Michelle McKissack: There surely is a political market for such a highly presentable and well-spoken female candidate as this former local TV personality who has lately served as chair of the Shelby County Schools board.

But McKissack has been stumbling somewhat in making her entry into the race an established fact. She made an unusual public announcement early on that she was thinking of running, but has never amplified on that in any tangible way since. (She has been, however, a presence at several local low-key forums.)

Another drawback to McKissack’s candidacy is that she is subject to fallout from the embarrassing implosion of the now departed and disgraced schools superintendent Joris Ray, whom she had a hand in selecting.

Judge Joe Brown: You kidding me? Is he really running — this former actual Shelby County jurist and, somewhat famously later, a pretend one on syndicated national TV?

Well, he evidently really is.

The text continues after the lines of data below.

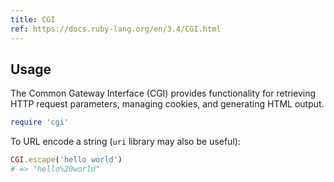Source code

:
 ```yaml
---
title: CGI
ref: https://docs.ruby-lang.org/en/3.4/CGI.html
---
```


## Usage

The Common Gateway Interface (CGI)
provides functionality for retrieving HTTP request parameters,
managing cookies, and generating HTML output.

```ruby
require 'cgi'
```

To URL encode a string (`uri` library may also be useful):

```ruby
CGI.escape('hello world')
# => "hello%20world"
```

He’s showed up at a couple of local mayoral forums, anyway, where he has continued demonstrating a serious case of foot-in-mouth disease (e.g., saying out loud that a female Mayor would be subject to being raped if she kept a too public profile).

Brown’s name recognition was thought to be an advantage when he ran for D.A. back in 2014, and it may well continue to be, given that  former Councilman and current Shelby County Clerk Joe Brown (no relation) probably owes his various elections to the name similarity.

But Judge Brown’s 2014 campaign dramatically dissolved as a result of his many behavioral and verbal indiscretions, and he had no money to run on, anyhow. He still doesn’t have any.

(This concludes Part Two of a brief survey of Memphis mayoral candidates. Almost surely I’ve overlooked somebody, in which case I’ll realize that at some point and add them on. In any case, petitions can’t even be drawn until May 22, so nobody is really official just yet.)